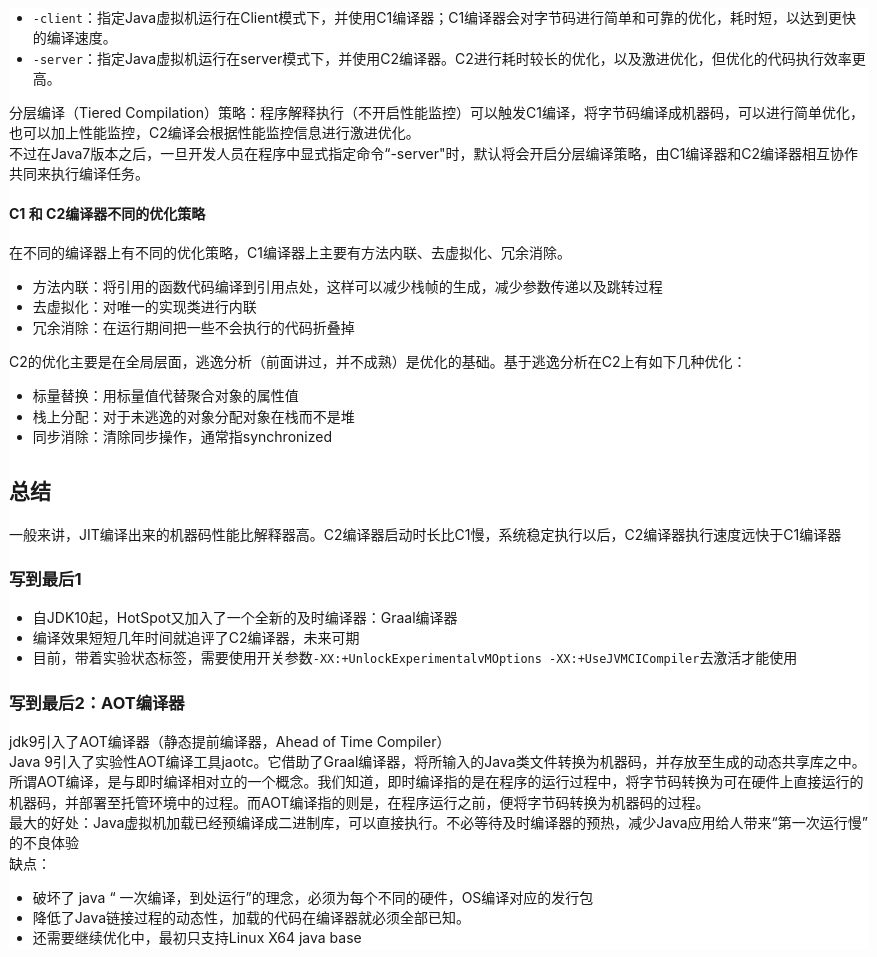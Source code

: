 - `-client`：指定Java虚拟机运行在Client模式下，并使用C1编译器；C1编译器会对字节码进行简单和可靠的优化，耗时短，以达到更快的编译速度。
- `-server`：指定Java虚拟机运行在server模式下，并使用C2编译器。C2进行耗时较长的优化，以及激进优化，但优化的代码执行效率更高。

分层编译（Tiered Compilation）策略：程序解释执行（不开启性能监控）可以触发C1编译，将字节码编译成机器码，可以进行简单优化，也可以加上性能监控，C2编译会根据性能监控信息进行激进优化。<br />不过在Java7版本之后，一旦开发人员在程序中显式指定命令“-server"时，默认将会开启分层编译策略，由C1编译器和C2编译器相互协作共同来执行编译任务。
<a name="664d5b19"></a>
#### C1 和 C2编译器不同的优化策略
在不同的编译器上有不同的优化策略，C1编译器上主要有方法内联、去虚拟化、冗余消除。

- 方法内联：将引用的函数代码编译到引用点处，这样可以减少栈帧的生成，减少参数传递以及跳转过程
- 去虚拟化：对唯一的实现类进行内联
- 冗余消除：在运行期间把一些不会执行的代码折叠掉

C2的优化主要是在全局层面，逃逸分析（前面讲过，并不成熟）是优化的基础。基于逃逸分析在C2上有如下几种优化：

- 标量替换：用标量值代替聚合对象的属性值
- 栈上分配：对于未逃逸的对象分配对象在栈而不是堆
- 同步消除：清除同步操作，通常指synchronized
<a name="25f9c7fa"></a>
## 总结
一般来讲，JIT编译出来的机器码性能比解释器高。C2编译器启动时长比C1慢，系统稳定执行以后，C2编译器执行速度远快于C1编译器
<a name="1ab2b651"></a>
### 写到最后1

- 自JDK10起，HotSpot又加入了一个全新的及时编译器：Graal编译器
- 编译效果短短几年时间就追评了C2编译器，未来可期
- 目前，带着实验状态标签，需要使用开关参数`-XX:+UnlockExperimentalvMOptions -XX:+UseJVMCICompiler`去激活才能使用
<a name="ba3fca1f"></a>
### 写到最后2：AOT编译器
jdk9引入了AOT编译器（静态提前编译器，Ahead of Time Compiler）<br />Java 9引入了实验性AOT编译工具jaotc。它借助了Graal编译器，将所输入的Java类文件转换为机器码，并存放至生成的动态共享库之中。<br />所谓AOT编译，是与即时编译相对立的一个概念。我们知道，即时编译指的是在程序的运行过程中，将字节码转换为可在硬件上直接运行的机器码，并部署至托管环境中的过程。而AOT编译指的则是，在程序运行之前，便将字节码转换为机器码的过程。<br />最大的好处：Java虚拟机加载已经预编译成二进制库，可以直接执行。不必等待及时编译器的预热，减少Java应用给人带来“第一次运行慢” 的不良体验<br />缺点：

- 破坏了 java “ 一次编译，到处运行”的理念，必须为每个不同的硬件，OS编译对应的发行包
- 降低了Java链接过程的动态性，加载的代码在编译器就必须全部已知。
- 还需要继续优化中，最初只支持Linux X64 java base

+===+

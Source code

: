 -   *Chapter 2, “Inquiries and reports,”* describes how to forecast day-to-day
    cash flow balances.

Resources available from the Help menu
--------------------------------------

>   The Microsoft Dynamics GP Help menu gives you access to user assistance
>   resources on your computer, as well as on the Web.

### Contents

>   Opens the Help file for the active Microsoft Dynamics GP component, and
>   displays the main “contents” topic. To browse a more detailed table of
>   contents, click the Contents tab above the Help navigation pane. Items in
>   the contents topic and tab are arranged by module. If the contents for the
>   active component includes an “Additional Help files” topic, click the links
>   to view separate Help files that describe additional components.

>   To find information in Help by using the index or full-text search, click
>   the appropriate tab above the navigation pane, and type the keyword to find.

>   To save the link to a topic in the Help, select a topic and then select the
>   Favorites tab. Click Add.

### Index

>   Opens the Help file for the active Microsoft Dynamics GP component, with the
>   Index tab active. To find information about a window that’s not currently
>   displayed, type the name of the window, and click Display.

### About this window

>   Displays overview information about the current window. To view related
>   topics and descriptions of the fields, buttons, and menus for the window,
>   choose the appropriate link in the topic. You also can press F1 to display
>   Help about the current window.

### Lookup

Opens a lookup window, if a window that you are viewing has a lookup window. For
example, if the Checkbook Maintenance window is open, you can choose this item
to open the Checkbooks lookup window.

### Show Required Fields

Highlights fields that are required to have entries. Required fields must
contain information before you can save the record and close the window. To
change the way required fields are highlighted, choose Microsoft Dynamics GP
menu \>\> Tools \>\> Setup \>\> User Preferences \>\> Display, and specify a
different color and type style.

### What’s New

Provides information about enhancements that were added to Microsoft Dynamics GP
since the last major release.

+===+

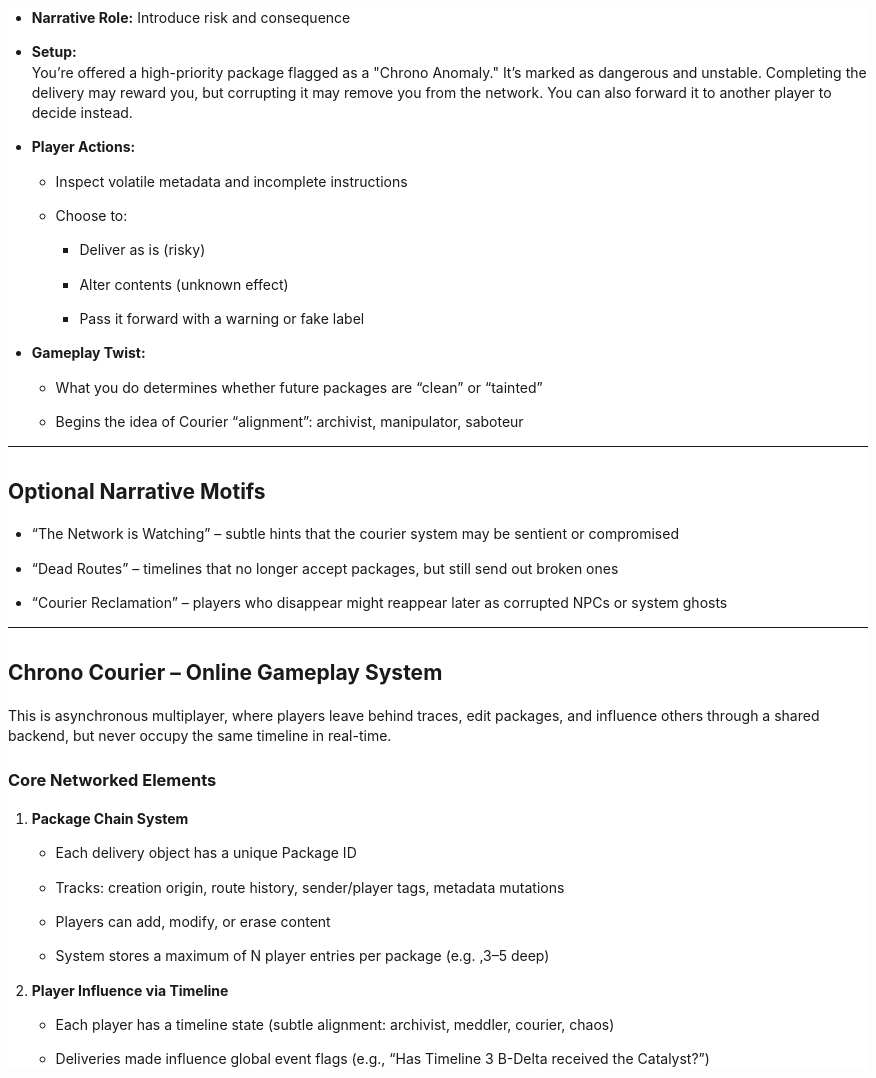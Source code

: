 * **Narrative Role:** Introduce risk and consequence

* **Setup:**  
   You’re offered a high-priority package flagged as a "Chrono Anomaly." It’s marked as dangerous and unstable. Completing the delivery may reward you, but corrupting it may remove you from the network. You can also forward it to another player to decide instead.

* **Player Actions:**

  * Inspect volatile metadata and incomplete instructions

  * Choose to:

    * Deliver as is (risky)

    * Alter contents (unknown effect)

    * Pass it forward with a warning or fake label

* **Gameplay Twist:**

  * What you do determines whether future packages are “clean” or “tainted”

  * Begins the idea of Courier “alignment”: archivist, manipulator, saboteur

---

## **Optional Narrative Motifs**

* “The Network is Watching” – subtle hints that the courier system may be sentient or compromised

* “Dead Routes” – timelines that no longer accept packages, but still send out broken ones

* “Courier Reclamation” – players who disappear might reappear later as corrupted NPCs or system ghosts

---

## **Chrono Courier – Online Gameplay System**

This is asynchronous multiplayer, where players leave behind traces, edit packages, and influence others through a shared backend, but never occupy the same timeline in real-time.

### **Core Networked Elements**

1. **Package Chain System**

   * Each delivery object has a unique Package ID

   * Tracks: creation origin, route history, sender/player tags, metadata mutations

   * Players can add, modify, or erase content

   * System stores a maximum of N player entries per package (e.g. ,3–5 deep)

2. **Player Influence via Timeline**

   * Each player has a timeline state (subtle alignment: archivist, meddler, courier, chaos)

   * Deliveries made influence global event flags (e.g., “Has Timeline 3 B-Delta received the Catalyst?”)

+===+

▶ [WHAT THE EXERCISE ASKS]
Pull every line with the string "archivist" out of the material.

▶ [TASK OUTPUT]
  * Begins the idea of Courier “alignment”: archivist, manipulator, saboteur
   * Each player has a timeline state (subtle alignment: archivist, meddler, courier, chaos)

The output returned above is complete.